*How to complete this task:* From the line with "Next git hunk |" to the line with "C/C++ source/header |", retype every line exactly, including those two, and leave out the rest of the data below.

*Stored data entries:*
=== Begin Enclosure ===

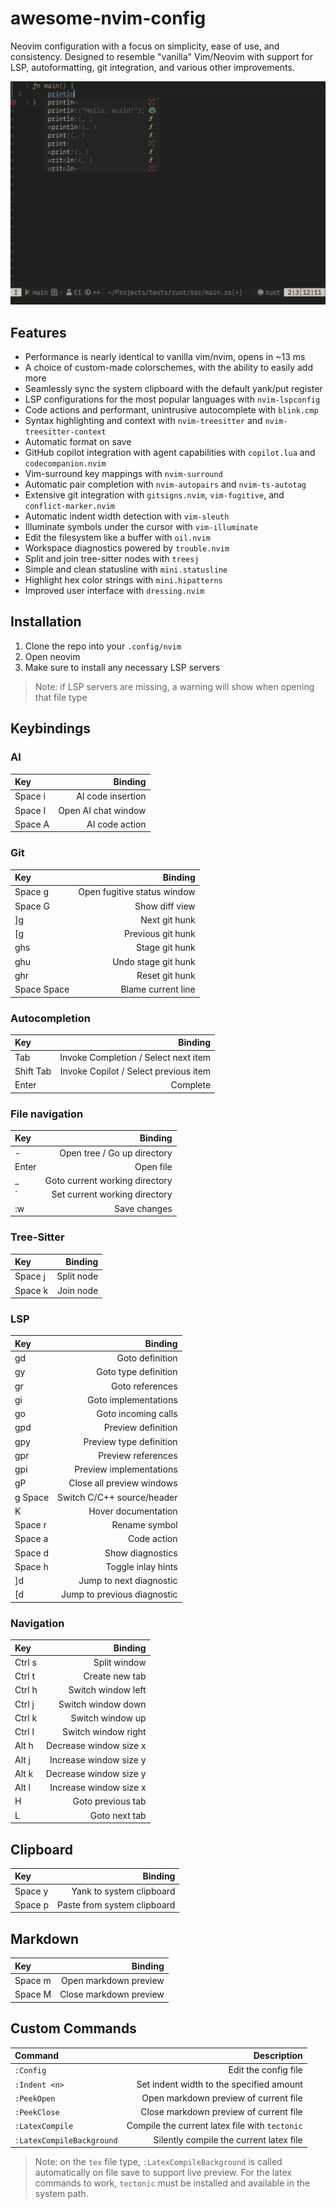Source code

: # awesome-nvim-config

Neovim configuration with a focus on simplicity, ease of use, and consistency.
Designed to resemble "vanilla" Vim/Neovim with support for LSP, autoformatting,
git integration, and various other improvements.

![Screenshot of config](preview.png)

## Features

- Performance is nearly identical to vanilla vim/nvim, opens in ~13 ms
- A choice of custom-made colorschemes, with the ability to easily add more
- Seamlessly sync the system clipboard with the default yank/put register
- LSP configurations for the most popular languages with `nvim-lspconfig`
- Code actions and performant, unintrusive autocomplete with `blink.cmp`
- Syntax highlighting and context with `nvim-treesitter` and
  `nvim-treesitter-context`
- Automatic format on save
- GitHub copilot integration with agent capabilities with `copilot.lua` and
  `codecompanion.nvim`
- Vim-surround key mappings with `nvim-surround`
- Automatic pair completion with `nvim-autopairs` and `nvim-ts-autotag`
- Extensive git integration with `gitsigns.nvim`, `vim-fugitive`, and
  `conflict-marker.nvim`
- Automatic indent width detection with `vim-sleuth`
- Illuminate symbols under the cursor with `vim-illuminate`
- Edit the filesystem like a buffer with `oil.nvim`
- Workspace diagnostics powered by `trouble.nvim`
- Split and join tree-sitter nodes with `treesj`
- Simple and clean statusline with `mini.statusline`
- Highlight hex color strings with `mini.hipatterns`
- Improved user interface with `dressing.nvim`

## Installation

1. Clone the repo into your `.config/nvim`
2. Open neovim
3. Make sure to install any necessary LSP servers

> Note: if LSP servers are missing, a warning will show when opening that file
> type

## Keybindings

### AI

| Key     |             Binding |
| :------ | ------------------: |
| Space i |   AI code insertion |
| Space I | Open AI chat window |
| Space A |      AI code action |

### Git

| Key         |                     Binding |
| :---------- | --------------------------: |
| Space g     | Open fugitive status window |
| Space G     |              Show diff view |
| ]g          |               Next git hunk |
| [g          |           Previous git hunk |
| ghs         |              Stage git hunk |
| ghu         |         Undo stage git hunk |
| ghr         |              Reset git hunk |
| Space Space |          Blame current line |

### Autocompletion

| Key       |                               Binding |
| :-------- | ------------------------------------: |
| Tab       |  Invoke Completion / Select next item |
| Shift Tab | Invoke Copilot / Select previous item |
| Enter     |                              Complete |

### File navigation

| Key   |                        Binding |
| :---- | -----------------------------: |
| -     |    Open tree / Go up directory |
| Enter |                      Open file |
| _     | Goto current working directory |
| \`    |  Set current working directory |
| :w    |                   Save changes |

### Tree-Sitter

| Key     |    Binding |
| :------ | ---------: |
| Space j | Split node |
| Space k |  Join node |

### LSP

| Key     |                     Binding |
| :------ | --------------------------: |
| gd      |             Goto definition |
| gy      |        Goto type definition |
| gr      |             Goto references |
| gi      |        Goto implementations |
| go      |         Goto incoming calls |
| gpd     |          Preview definition |
| gpy     |     Preview type definition |
| gpr     |          Preview references |
| gpi     |     Preview implementations |
| gP      |   Close all preview windows |
| g Space |  Switch C/C++ source/header |
| K       |         Hover documentation |
| Space r |               Rename symbol |
| Space a |                 Code action |
| Space d |            Show diagnostics |
| Space h |          Toggle inlay hints |
| \]d     |     Jump to next diagnostic |
| \[d     | Jump to previous diagnostic |

### Navigation

| Key    |                Binding |
| :----- | ---------------------: |
| Ctrl s |           Split window |
| Ctrl t |         Create new tab |
| Ctrl h |     Switch window left |
| Ctrl j |     Switch window down |
| Ctrl k |       Switch window up |
| Ctrl l |    Switch window right |
| Alt h  | Decrease window size x |
| Alt j  | Increase window size y |
| Alt k  | Decrease window size y |
| Alt l  | Increase window size x |
| H      |      Goto previous tab |
| L      |          Goto next tab |

## Clipboard

| Key     |                     Binding |
| :------ | --------------------------: |
| Space y |    Yank to system clipboard |
| Space p | Paste from system clipboard |

## Markdown

| Key     |                Binding |
| :------ | ---------------------: |
| Space m |  Open markdown preview |
| Space M | Close markdown preview |

## Custom Commands

| Command                   |                                    Description |
| :------------------------ | ---------------------------------------------: |
| `:Config`                 |                           Edit the config file |
| `:Indent <n>`             |       Set indent width to the specified amount |
| `:PeekOpen`               |          Open markdown preview of current file |
| `:PeekClose`              |         Close markdown preview of current file |
| `:LatexCompile`           | Compile the current latex file with `tectonic` |
| `:LatexCompileBackground` |        Silently compile the current latex file |

> Note: on the `tex` file type, `:LatexCompileBackground` is called
> automatically on file save to support live preview. For the latex commands to
> work, `tectonic` must be installed and available in the system path.
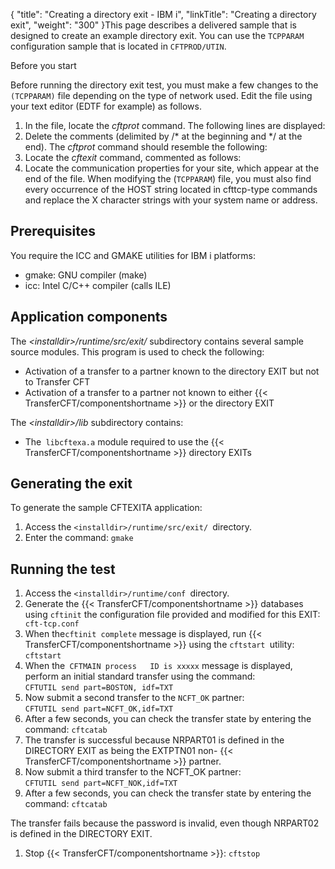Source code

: {
    "title": "Creating  a directory exit - IBM i",
    "linkTitle": "Creating a directory exit",
    "weight": "300"
}This page describes a delivered sample that is designed to create an example directory exit. You can use the `TCPPARAM `configuration sample that is located in `CFTPROD/UTIN`.

Before you start

Before running the directory exit test, you must make a few changes to the `(TCPPARAM)` file depending on the type of network used. Edit the file using
your text editor (EDTF for example) as follows.

1. In the file, locate
    the *cftprot* command. The following lines are displayed:
1. Delete the comments (delimited
    by /\* at the beginning and \*/ at the end). The *cftprot* command should resemble the following:
1. Locate the *cftexit* command,
    commented as follows:
1. Locate the communication properties
    for your site, which appear at the end of the file. When
    modifying the (`TCPPARAM`) file, you must also find every occurrence
    of the HOST string located in cfttcp-type commands and replace the X character
    strings with your system name or address.

## Prerequisites

You require the ICC and GMAKE utilities for IBM i platforms:

- gmake: GNU compiler (make)
- icc: Intel C/C++ compiler (calls ILE)

## Application components

The *&lt;installdir>/runtime/src/exit/* subdirectory contains several sample source
modules. This program is used to check the following:

- Activation
    of a transfer to a partner known to the directory EXIT but not to Transfer
    CFT
- Activation
    of a transfer to a partner not known to either {{< TransferCFT/componentshortname >}} or the directory
    EXIT

The *&lt;installdir>/lib* subdirectory contains:

- The` libcftexa.a`
    module required to use the {{< TransferCFT/componentshortname >}} directory EXITs

## Generating the exit

To generate the sample CFTEXITA application:

1. Access the `<installdir>/runtime/src/exit/ `directory.
1. Enter the command: `gmake`

## Running the test

1. Access the `<installdir>/runtime/conf `directory.
1. Generate the {{< TransferCFT/componentshortname >}} databases
    using `cftinit` the configuration file provided
    and modified for this EXIT:` cft-tcp.conf`
1. When the` cftinit complete `
    message is displayed, run {{< TransferCFT/componentshortname >}} using the `cftstart `utility: `cftstart`
1. When the` CFTMAIN process   ID is xxxxx` message is displayed, perform an initial standard transfer
    using the command:  
    `CFTUTIL send part=BOSTON, idf=TXT`
1. Now submit a second transfer
    to the `NCFT_OK` partner:  
    `CFTUTIL send part=NCFT_OK,idf=TXT`
1. After a few seconds, you can
    check the transfer state by entering the command: `cftcatab`
1. The transfer is successful
    because NRPART01 is defined in the DIRECTORY EXIT as being the EXTPTN01
    non- {{< TransferCFT/componentshortname >}} partner.
1. Now submit a third transfer
    to the NCFT\_OK partner:  
    `CFTUTIL send part=NCFT_NOK,idf=TXT`
1. After a few seconds, you can
    check the transfer state by entering the command: `cftcatab`

The transfer fails because the password is invalid, even though NRPART02
is defined in the DIRECTORY EXIT.

1. Stop {{< TransferCFT/componentshortname >}}: `cftstop`

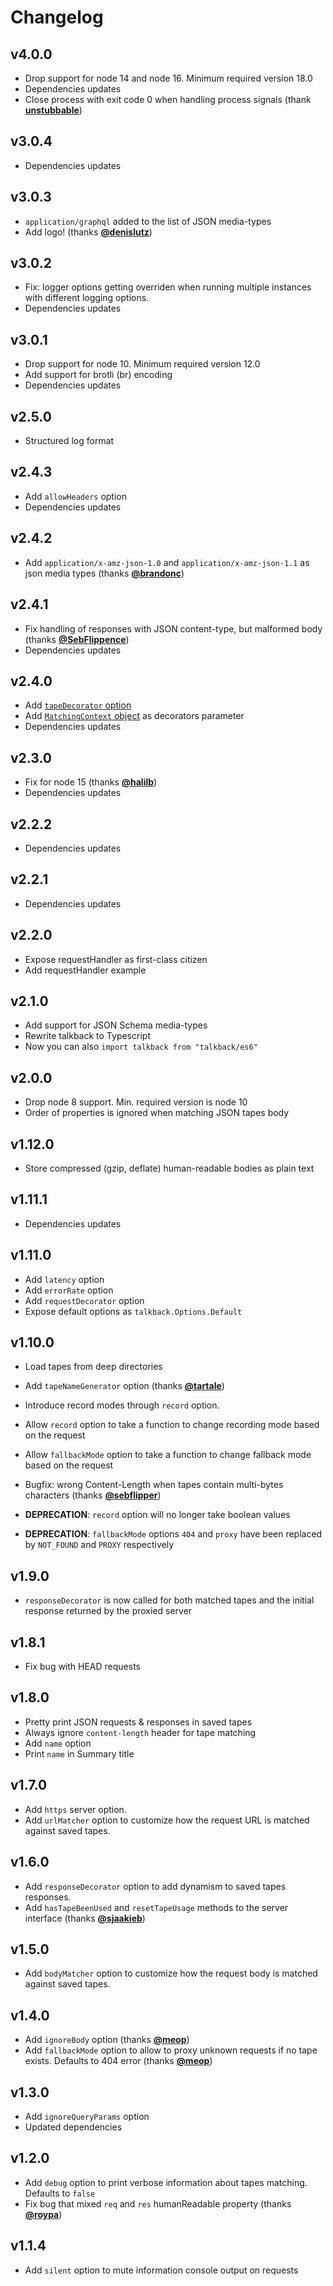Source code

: # Changelog

## v4.0.0
- Drop support for node 14 and node 16. Minimum required version 18.0
- Dependencies updates
- Close process with exit code 0 when handling process signals (thank **[unstubbable](https://github.com/unstubbable)**)

## v3.0.4
- Dependencies updates

## v3.0.3
- `application/graphql` added to the list of JSON media-types
- Add logo! (thanks **[@denislutz](https://github.com/denislutz)**)

## v3.0.2
- Fix: logger options getting overriden when running multiple instances with different logging options.
- Dependencies updates

## v3.0.1
- Drop support for node 10. Minimum required version 12.0
- Add support for brotli (br) encoding
- Dependencies updates

## v2.5.0
- Structured log format

## v2.4.3
- Add `allowHeaders` option
- Dependencies updates

## v2.4.2
- Add `application/x-amz-json-1.0` and `application/x-amz-json-1.1` as json media types (thanks **[@brandonc](https://github.com/brandonc)**)

## v2.4.1
- Fix handling of responses with JSON content-type, but malformed body (thanks **[@SebFlippence](https://github.com/SebFlippence)**)
- Dependencies updates

## v2.4.0
- Add [`tapeDecorator` option](/README.md#custom-tape-decorator)
- Add [`MatchingContext` object](/README.md#matching-context) as decorators parameter
- Dependencies updates

## v2.3.0
- Fix for node 15 (thanks **[@halilb](https://github.com/halilb)**)
- Dependencies updates

## v2.2.2
- Dependencies updates

## v2.2.1
- Dependencies updates

## v2.2.0
- Expose requestHandler as first-class citizen
- Add requestHandler example

## v2.1.0
- Add support for JSON Schema media-types
- Rewrite talkback to Typescript
- Now you can also `import talkback from "talkback/es6"`

## v2.0.0
- Drop node 8 support. Min. required version is node 10
- Order of properties is ignored when matching JSON tapes body

## v1.12.0
- Store compressed (gzip, deflate) human-readable bodies as plain text 

## v1.11.1
- Dependencies updates

## v1.11.0
- Add `latency` option
- Add `errorRate` option
- Add `requestDecorator` option
- Expose default options as `talkback.Options.Default`

## v1.10.0
- Load tapes from deep directories
- Add `tapeNameGenerator` option (thanks **[@tartale](https://github.com/tartale)**)
- Introduce record modes through `record` option. 
- Allow `record` option to take a function to change recording mode based on the request
- Allow `fallbackMode` option to take a function to change fallback mode based on the request

- Bugfix: wrong Content-Length when tapes contain multi-bytes characters (thanks **[@sebflipper](https://github.com/sebflipper)**)
- **DEPRECATION**: `record` option will no longer take boolean values
- **DEPRECATION**: `fallbackMode` options `404` and `proxy` have been replaced by `NOT_FOUND` and `PROXY` respectively

## v1.9.0
- `responseDecorator` is now called for both matched tapes and the initial response returned by the proxied server

## v1.8.1
- Fix bug with HEAD requests

## v1.8.0
- Pretty print JSON requests & responses in saved tapes
- Always ignore `content-length` header for tape matching 
- Add `name` option
- Print `name` in Summary title

## v1.7.0
- Add `https` server option.
- Add `urlMatcher` option to customize how the request URL is matched against saved tapes.

## v1.6.0
- Add `responseDecorator` option to add dynamism to saved tapes responses.
- Add `hasTapeBeenUsed` and `resetTapeUsage` methods to the server interface (thanks **[@sjaakieb](https://github.com/sjaakieb)**)

## v1.5.0
- Add `bodyMatcher` option to customize how the request body is matched against saved tapes.

## v1.4.0
- Add `ignoreBody` option (thanks **[@meop](https://github.com/meop)**)
- Add `fallbackMode` option to allow to proxy unknown requests if no tape exists. Defaults to 404 error (thanks **[@meop](https://github.com/meop)**)

## v1.3.0
- Add `ignoreQueryParams` option
- Updated dependencies

## v1.2.0
- Add `debug` option to print verbose information about tapes matching. Defaults to `false`
- Fix bug that mixed `req` and `res` humanReadable property (thanks **[@roypa](https://github.com/roypa)**) 

## v1.1.4
- Add `silent` option to mute information console output on requests
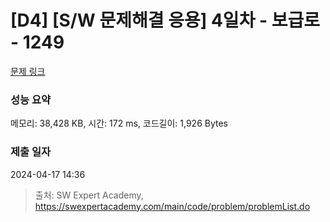 # [D4] [S/W 문제해결 응용] 4일차 - 보급로 - 1249 

[문제 링크](https://swexpertacademy.com/main/code/problem/problemDetail.do?contestProbId=AV15QRX6APsCFAYD) 

### 성능 요약

메모리: 38,428 KB, 시간: 172 ms, 코드길이: 1,926 Bytes

### 제출 일자

2024-04-17 14:36



> 출처: SW Expert Academy, https://swexpertacademy.com/main/code/problem/problemList.do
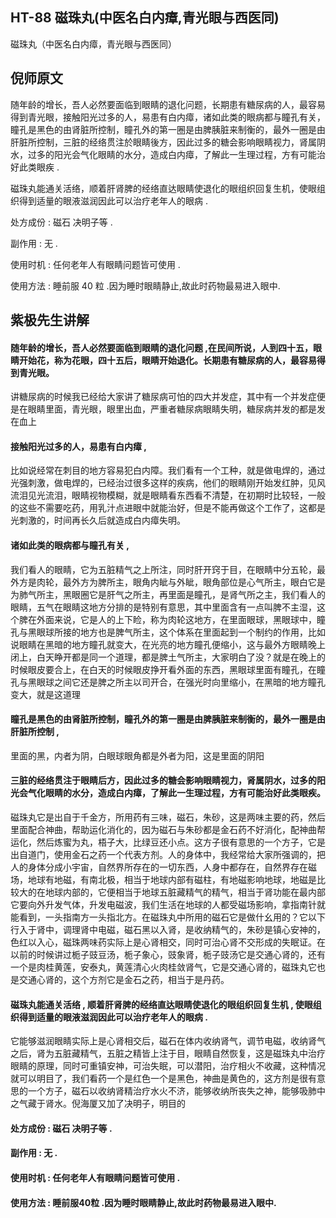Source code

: ## HT-88 磁珠丸(中医名白内瘴,青光眼与西医同)

磁珠丸（中医名白内瘴，青光眼与西医同）

## 倪师原文

随年龄的增长，吾人必然要面临到眼睛的退化问题，长期患有糖尿病的人，最容易得到青光眼，接触阳光过多的人，易患有白内瘴，诸如此类的眼病都与瞳孔有关，瞳孔是黑色的由肾脏所控制，瞳孔外的第一圈是由脾胰脏来制衡的，最外一圈是由肝脏所控制，三脏的经络贯注於眼睛後方，因此过多的糖会影响眼睛视力，肾属阴水，过多的阳光会气化眼睛的水分，造成白内瘴，了解此一生理过程，方有可能治好此类眼疾 .

磁珠丸能通关活络，顺着肝肾脾的经络直达眼睛使退化的眼组织回复生机，使眼组织得到适量的眼液滋润因此可以治疗老年人的眼病 .

处方成份 : 磁石 决明子等 .

副作用 : 无 .

使用时机 : 任何老年人有眼睛问题皆可使用 .

使用方法 : 睡前服 40 粒 .因为睡时眼睛静止,故此时药物最易进入眼中.

## 紫极先生讲解

#### 随年龄的增长，吾人必然要面临到眼睛的退化问题 ,在民间所说，人到四十五，眼睛开始花，称为花眼，四十五后，眼睛开始退化。长期患有糖尿病的人，最容易得到青光眼。

讲糖尿病的时候我已经给大家讲了糖尿病可怕的四大并发症，其中有一个并发症便是在眼睛里面，青光眼，眼里出血，严重者糖尿病眼睛失明，糖尿病并发的都是发在血上

#### 接触阳光过多的人，易患有白内瘴 ,

比如说经常在刺目的地方容易犯白内障。我们看有一个工种，就是做电焊的，通过光强刺激，做电焊的，已经治过很多这样的疾病，他们的眼睛刚开始发红肿，见风流泪见光流泪，眼睛视物模糊，就是眼睛看东西看不清楚，在初期时比较轻，一般的这些不需要吃药，用乳汁点进眼中就能治好，但是不能再做这个工作了，这都是光刺激的，时间再长久后就造成白内瘴失明。

#### 诸如此类的眼病都与瞳孔有关 ,

我们看人的眼睛，它为五脏精气之上所注，同时肝开窍于目，在眼睛中分五轮，最外方是肉轮，最外方为脾所主，眼角内眦与外眦，眼角部位是心气所主，眼白它是为肺气所主，黑眼圈它是肝气之所主，再里面是瞳孔，是肾气所之主，我们看人的眼睛，五气在眼睛这地方分排的是特别有意思，其中里面含有一点叫脾不主湿，这个脾在外面来说，它是人的上下睑，称为肉轮这地方，在里面眼球，黑眼球中，瞳孔与黑眼球所接的地方也是脾气所主，这个体系在里面起到一个制约的作用，比如说眼睛在黑暗的地方瞳孔就变大，在光亮的地方瞳孔便缩小，这与最外方眼睛晚上闭上，白天睁开都是同一个道理，都是脾土气所主，大家明白了没？就是在晚上的时候眼皮要合上，在白天的时候眼皮挣开看外面的东西，黑眼球里面有瞳孔，在瞳孔与黑眼球之间它还是脾之所主以司开合，在强光时向里缩小，在黑暗的地方瞳孔变大，就是这道理

#### 瞳孔是黑色的由肾脏所控制，瞳孔外的第一圈是由脾胰脏来制衡的，最外一圈是由肝脏所控制 ,

里面的黑，内者为阴，白眼球眼角都是外者为阳，这是里面的阴阳

#### 三脏的经络贯注于眼睛后方，因此过多的糖会影响眼睛视力，肾属阴水，过多的阳光会气化眼睛的水分，造成白内瘴，了解此一生理过程，方有可能治好此类眼疾。

磁珠丸它是出自于千金方，所用药有三味，磁石，朱砂，这是两味主要的药，然后里面配合神曲，帮助运化消化的，因为磁石与朱砂都是金石药不好消化，配神曲帮运化，然后炼蜜为丸，梧子大，比绿豆还小点。这方子很有意思的一个方子，它是出自道门，使用金石之药一个代表方剂。人的身体中，我经常给大家所强调的，把人的身体分成小宇宙，自然界所存在的一切东西，人身中都存在，自然界存在磁场，地球有地磁，有南北极，相当于地球内部有磁柱，有地磁影响地球，地磁是比较大的在地球内部的，它便相当于地球五脏藏精气的精气，相当于肾功能在最内部它要向外升发气体，升发电磁波，我们生活在地球的人都受磁场影响，拿指南针就能看到，一头指南方一头指北方。在磁珠丸中所用的磁石它是做什幺用的？它以下行入于肾中，调理肾中电磁，磁石黑以入肾，是收纳精气的，朱砂是镇心安神的，色红以入心，磁珠两味药实际上是心肾相交，同时可治心肾不交形成的失眠证。在以前的时候讲过栀子豉豆汤，栀子象心，豉象肾，栀子豉汤它是交通心肾的，还有一个是肉桂黄莲，安泰丸，黄莲清心火肉桂敛肾气，它是交通心肾的，磁珠丸它也是交通心肾的，这个方剂它是金石之药，相当于是丹药。

#### 磁珠丸能通关活络 , 顺着肝肾脾的经络直达眼睛使退化的眼组织回复生机 , 使眼组织得到适量的眼液滋润因此可以治疗老年人的眼病 .

它能够滋润眼睛实际上是心肾相交后，磁石在体内收纳肾气，调节电磁，收纳肾气之后，肾为五脏藏精气，五脏之精皆上注于目，眼睛自然恢复，这是磁珠丸中治疗眼睛的原理，同时可重镇安神，可治失眠，可以潜阳，治疗相火不收藏，这种情况就可以明目了，我们看药一个是红色一个是黑色，神曲是黄色的，这方剂是很有意思的一个方子，磁石以收纳肾精治疗水火不济，能够收纳所丧失之神，能够吸肺中之气藏于肾水。倪海厦又加了决明子，明目的

#### 处方成份 : 磁石 决明子等 .

#### 副作用 : 无 .

#### 使用时机 : 任何老年人有眼睛问题皆可使用 .

#### 使用方法 : 睡前服40粒 .因为睡时眼睛静止,故此时药物最易进入眼中.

=== End Enclosure ===

*The completed task:*
| ]g          |               Next git hunk |
| [g          |           Previous git hunk |
| ghs         |              Stage git hunk |
| ghu         |         Undo stage git hunk |
| ghr         |              Reset git hunk |
| Space Space |          Blame current line |

### Autocompletion

| Key       |                               Binding |
| :-------- | ------------------------------------: |
| Tab       |  Invoke Completion / Select next item |
| Shift Tab | Invoke Copilot / Select previous item |
| Enter     |                              Complete |

### File navigation

| Key   |                        Binding |
| :---- | -----------------------------: |
| -     |    Open tree / Go up directory |
| Enter |                      Open file |
| _     | Goto current working directory |
| \`    |  Set current working directory |
| :w    |                   Save changes |

### Tree-Sitter

| Key     |    Binding |
| :------ | ---------: |
| Space j | Split node |
| Space k |  Join node |

### LSP

| Key     |                     Binding |
| :------ | --------------------------: |
| gd      |             Goto definition |
| gy      |        Goto type definition |
| gr      |             Goto references |
| gi      |        Goto implementations |
| go      |         Goto incoming calls |
| gpd     |          Preview definition |
| gpy     |     Preview type definition |
| gpr     |          Preview references |
| gpi     |     Preview implementations |
| gP      |   Close all preview windows |
| g Space |  Switch C/C++ source/header |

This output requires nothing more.